[RECORDS TO USE Boundary: Start]
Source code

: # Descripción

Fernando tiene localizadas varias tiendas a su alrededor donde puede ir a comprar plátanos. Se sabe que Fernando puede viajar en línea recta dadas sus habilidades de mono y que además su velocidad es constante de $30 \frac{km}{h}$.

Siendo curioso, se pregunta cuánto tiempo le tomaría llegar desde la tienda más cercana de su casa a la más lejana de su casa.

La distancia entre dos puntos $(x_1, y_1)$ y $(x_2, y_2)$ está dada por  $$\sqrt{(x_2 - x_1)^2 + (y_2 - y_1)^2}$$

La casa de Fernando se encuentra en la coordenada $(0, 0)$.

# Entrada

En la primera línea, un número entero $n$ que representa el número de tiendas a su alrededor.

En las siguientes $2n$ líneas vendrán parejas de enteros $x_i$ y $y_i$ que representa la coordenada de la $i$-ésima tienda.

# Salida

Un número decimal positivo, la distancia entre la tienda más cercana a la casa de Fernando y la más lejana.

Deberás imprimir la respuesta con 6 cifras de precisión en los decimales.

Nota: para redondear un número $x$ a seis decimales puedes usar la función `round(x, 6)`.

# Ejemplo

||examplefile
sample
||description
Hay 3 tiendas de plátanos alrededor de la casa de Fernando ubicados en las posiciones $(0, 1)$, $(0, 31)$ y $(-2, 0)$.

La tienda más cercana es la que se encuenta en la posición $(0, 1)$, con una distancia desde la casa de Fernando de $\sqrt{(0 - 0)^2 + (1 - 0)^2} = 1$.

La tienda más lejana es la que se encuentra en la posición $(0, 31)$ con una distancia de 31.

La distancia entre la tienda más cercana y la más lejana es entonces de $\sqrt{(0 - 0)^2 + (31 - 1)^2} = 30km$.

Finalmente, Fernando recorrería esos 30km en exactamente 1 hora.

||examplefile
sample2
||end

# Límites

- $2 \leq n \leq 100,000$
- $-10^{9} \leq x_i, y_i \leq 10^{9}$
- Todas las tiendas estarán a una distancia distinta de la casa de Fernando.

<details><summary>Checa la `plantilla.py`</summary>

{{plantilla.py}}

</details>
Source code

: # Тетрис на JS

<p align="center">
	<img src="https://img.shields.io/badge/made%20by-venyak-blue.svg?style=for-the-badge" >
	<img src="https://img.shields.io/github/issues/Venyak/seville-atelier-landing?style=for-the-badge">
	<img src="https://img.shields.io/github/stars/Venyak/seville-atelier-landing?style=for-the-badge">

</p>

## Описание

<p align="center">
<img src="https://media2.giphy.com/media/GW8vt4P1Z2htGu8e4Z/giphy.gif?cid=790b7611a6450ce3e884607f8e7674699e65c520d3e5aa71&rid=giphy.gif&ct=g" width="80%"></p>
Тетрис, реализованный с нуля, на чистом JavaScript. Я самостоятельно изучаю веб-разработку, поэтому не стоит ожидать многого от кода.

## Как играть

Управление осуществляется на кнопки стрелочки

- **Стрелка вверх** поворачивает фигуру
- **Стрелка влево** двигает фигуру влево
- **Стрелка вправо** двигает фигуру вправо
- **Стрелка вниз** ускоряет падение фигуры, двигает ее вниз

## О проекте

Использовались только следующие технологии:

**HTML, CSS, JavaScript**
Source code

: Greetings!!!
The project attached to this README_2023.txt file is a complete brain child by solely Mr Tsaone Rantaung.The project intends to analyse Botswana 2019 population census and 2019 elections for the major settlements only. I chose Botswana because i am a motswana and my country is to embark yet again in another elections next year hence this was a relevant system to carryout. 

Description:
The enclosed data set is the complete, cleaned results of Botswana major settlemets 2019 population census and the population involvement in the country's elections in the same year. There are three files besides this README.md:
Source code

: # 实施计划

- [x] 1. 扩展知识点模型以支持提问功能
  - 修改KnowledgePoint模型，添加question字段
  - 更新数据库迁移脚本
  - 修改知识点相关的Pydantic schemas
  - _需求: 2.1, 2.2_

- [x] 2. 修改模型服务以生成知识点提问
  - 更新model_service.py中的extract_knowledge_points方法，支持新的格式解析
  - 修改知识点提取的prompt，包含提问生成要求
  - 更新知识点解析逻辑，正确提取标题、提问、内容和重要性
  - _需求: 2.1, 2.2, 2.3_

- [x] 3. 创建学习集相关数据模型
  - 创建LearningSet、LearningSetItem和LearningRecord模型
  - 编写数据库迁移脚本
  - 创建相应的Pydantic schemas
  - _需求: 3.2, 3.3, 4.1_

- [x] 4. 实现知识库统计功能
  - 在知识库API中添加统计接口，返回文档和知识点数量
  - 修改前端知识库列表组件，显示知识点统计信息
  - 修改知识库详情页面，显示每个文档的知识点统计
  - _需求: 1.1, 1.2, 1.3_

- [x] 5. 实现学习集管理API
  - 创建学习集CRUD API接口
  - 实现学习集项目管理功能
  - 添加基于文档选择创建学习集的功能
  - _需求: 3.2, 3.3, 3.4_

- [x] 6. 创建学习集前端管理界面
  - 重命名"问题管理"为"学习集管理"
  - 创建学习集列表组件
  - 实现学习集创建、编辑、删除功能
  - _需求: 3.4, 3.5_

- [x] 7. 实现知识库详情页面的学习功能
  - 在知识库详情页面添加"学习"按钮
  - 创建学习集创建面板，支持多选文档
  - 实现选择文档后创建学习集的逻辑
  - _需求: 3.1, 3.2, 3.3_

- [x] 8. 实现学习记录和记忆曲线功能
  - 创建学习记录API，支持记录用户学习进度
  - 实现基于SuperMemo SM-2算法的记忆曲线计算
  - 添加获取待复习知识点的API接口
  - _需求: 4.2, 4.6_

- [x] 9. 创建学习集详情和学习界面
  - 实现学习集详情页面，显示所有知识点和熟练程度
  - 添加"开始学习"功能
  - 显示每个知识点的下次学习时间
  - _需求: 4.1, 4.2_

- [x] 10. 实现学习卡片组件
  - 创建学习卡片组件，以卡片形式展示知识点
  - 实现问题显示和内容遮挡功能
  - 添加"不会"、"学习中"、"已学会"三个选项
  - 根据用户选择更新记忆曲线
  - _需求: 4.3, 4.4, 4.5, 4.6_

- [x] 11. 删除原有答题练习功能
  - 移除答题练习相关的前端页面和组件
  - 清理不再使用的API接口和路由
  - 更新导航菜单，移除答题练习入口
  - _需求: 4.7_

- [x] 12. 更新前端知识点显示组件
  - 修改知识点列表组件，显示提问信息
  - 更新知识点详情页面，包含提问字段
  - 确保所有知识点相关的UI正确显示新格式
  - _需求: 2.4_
[RECORDS TO USE Boundary: End]
[RECORDS TO USE Boundary: Start]
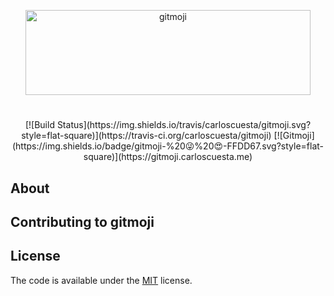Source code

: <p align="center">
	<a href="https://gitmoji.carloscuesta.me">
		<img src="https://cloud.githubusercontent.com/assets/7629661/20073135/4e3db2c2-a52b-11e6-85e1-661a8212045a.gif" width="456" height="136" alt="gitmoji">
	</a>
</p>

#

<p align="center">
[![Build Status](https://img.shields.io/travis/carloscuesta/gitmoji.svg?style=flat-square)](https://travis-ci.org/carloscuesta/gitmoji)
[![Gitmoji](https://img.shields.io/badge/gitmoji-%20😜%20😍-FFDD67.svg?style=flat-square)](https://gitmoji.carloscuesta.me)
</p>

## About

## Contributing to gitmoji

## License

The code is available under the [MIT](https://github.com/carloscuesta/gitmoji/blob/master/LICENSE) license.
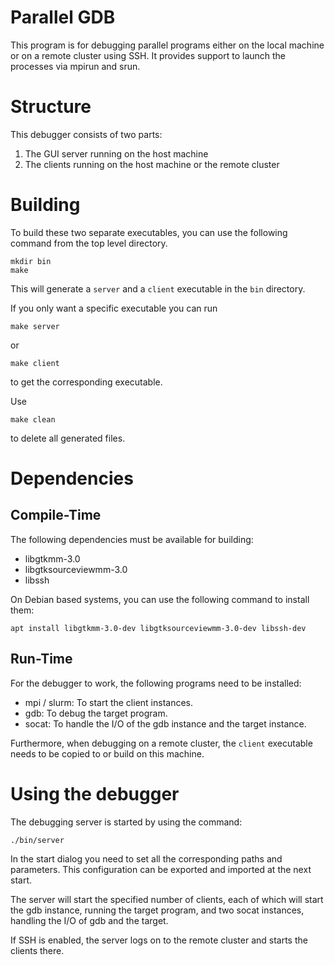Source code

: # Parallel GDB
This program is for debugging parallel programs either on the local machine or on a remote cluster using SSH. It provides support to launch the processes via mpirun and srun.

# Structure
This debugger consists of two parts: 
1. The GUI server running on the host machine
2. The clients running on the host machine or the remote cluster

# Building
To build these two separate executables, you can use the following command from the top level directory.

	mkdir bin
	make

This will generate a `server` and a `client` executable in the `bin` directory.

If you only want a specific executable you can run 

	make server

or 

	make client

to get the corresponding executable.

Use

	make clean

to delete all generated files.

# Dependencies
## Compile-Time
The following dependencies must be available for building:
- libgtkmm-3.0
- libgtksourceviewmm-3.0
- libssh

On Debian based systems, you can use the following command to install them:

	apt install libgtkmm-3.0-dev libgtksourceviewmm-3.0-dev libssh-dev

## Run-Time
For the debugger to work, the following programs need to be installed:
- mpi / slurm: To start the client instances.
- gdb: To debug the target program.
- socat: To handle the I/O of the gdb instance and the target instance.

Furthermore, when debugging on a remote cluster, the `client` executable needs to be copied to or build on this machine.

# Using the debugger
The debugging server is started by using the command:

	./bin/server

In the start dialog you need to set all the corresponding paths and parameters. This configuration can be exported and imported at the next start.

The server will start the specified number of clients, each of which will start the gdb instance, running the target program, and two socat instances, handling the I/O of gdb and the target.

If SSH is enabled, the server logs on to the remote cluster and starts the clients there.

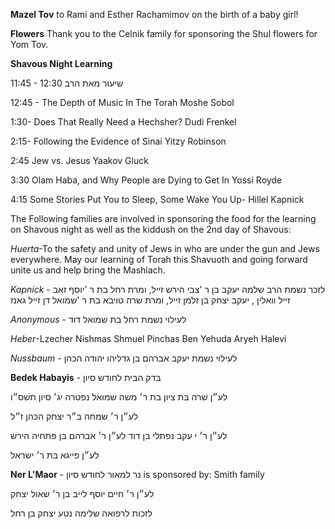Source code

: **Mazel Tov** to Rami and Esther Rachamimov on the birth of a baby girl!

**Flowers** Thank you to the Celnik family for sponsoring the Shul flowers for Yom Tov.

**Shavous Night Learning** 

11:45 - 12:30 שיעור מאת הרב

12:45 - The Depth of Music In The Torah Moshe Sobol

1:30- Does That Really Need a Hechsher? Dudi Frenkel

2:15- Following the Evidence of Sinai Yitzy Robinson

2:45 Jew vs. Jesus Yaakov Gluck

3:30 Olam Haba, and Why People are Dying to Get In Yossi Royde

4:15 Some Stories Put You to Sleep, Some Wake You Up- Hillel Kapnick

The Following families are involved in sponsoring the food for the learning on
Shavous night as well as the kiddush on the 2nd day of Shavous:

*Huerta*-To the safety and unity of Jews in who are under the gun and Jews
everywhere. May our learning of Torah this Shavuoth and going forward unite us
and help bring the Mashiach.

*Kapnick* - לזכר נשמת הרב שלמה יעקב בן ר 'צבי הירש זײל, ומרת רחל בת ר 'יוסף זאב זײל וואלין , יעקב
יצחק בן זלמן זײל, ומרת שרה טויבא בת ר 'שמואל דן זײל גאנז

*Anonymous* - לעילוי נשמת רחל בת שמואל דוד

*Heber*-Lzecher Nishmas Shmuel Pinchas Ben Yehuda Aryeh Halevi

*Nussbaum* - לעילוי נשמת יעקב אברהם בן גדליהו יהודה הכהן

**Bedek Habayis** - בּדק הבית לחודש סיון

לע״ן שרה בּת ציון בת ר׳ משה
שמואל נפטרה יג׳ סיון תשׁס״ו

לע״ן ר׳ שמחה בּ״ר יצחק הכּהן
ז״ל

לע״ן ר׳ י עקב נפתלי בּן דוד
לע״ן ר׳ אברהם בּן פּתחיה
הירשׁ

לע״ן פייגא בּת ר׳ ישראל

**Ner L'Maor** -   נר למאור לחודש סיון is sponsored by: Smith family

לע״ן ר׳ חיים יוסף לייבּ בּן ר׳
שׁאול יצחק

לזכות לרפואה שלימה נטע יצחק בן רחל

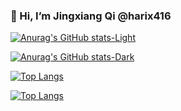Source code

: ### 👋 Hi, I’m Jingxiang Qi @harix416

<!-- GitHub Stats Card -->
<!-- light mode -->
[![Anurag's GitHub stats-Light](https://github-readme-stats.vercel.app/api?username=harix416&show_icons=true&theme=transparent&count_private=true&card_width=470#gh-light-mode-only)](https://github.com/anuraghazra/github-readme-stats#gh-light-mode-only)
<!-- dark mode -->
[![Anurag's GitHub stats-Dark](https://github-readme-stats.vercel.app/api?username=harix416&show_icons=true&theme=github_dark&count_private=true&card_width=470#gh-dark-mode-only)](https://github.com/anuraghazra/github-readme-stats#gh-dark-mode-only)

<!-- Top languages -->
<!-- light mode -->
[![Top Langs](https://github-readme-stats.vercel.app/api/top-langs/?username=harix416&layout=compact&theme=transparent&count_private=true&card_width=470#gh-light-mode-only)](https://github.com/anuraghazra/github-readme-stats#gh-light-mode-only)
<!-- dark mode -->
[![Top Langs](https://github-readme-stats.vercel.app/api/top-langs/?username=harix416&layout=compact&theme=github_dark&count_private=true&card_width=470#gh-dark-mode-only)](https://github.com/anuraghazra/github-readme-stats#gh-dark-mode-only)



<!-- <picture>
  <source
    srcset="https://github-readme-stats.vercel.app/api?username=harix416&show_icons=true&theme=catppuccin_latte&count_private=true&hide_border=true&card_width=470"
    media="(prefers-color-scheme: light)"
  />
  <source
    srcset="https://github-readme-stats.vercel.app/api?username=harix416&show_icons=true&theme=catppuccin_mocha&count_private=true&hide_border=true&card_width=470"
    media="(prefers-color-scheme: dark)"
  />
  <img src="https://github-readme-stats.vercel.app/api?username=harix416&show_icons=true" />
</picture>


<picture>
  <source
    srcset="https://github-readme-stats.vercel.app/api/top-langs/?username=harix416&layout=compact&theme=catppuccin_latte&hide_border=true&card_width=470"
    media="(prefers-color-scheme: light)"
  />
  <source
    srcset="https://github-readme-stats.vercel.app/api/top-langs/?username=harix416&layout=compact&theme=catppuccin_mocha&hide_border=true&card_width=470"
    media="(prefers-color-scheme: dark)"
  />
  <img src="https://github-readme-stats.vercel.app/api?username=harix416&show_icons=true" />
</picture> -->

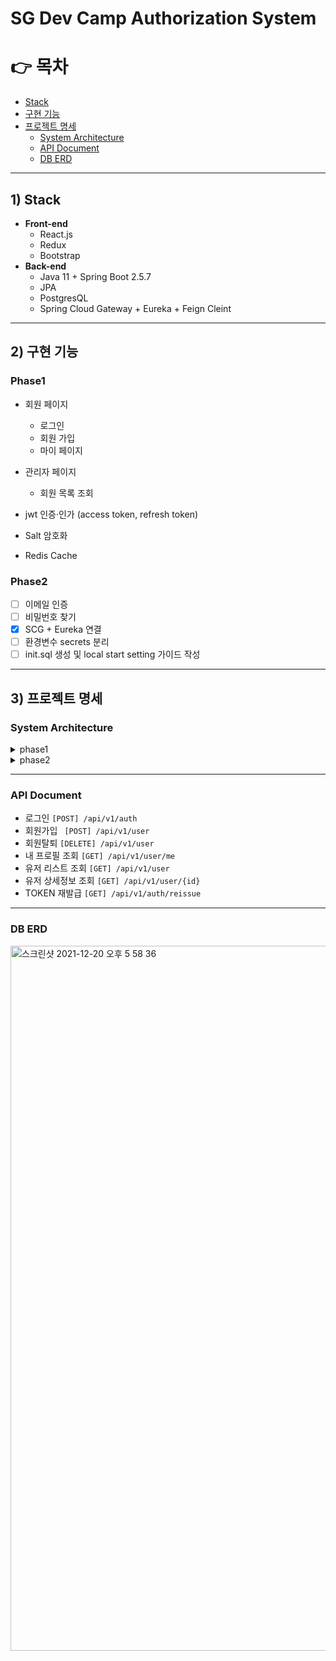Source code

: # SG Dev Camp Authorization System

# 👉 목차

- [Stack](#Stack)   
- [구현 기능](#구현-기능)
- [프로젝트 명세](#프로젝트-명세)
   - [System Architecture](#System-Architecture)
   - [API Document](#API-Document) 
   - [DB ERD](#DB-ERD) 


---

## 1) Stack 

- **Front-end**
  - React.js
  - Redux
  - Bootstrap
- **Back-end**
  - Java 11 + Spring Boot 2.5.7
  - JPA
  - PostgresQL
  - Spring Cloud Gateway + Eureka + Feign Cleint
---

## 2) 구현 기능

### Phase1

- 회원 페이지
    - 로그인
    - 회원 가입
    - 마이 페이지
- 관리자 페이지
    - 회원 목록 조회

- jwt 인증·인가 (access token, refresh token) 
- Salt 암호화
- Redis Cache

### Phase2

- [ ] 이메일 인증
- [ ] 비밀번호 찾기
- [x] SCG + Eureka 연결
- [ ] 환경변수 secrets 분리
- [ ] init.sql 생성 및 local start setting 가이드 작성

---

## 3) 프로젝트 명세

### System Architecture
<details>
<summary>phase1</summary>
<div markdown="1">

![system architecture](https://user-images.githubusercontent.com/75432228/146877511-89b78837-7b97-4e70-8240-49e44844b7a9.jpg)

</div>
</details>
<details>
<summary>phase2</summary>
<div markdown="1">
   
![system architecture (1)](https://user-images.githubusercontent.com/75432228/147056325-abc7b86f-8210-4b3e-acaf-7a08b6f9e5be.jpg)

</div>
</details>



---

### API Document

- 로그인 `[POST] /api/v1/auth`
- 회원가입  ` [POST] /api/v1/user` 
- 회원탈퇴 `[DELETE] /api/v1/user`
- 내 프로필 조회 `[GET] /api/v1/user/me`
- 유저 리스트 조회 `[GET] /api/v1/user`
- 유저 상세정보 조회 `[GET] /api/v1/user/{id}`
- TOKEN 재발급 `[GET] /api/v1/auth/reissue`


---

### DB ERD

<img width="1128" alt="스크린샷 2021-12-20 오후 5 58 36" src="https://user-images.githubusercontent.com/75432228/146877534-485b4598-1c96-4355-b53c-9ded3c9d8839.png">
[RECORDS TO USE Boundary: End]
WORK ORDER
Starting at the line above that contains "- [ ] init.sql", write out each line exactly until the line that contains "2021-12-20 오후 5" has been written, and stop there.

COMPLETED EXERCISE
- [ ] init.sql 생성 및 local start setting 가이드 작성

---

## 3) 프로젝트 명세

### System Architecture
<details>
<summary>phase1</summary>
<div markdown="1">

![system architecture](https://user-images.githubusercontent.com/75432228/146877511-89b78837-7b97-4e70-8240-49e44844b7a9.jpg)

</div>
</details>
<details>
<summary>phase2</summary>
<div markdown="1">
   
![system architecture (1)](https://user-images.githubusercontent.com/75432228/147056325-abc7b86f-8210-4b3e-acaf-7a08b6f9e5be.jpg)

</div>
</details>



---

### API Document

- 로그인 `[POST] /api/v1/auth`
- 회원가입  ` [POST] /api/v1/user` 
- 회원탈퇴 `[DELETE] /api/v1/user`
- 내 프로필 조회 `[GET] /api/v1/user/me`
- 유저 리스트 조회 `[GET] /api/v1/user`
- 유저 상세정보 조회 `[GET] /api/v1/user/{id}`
- TOKEN 재발급 `[GET] /api/v1/auth/reissue`


---

### DB ERD

<img width="1128" alt="스크린샷 2021-12-20 오후 5 58 36" src="https://user-images.githubusercontent.com/75432228/146877534-485b4598-1c96-4355-b53c-9ded3c9d8839.png">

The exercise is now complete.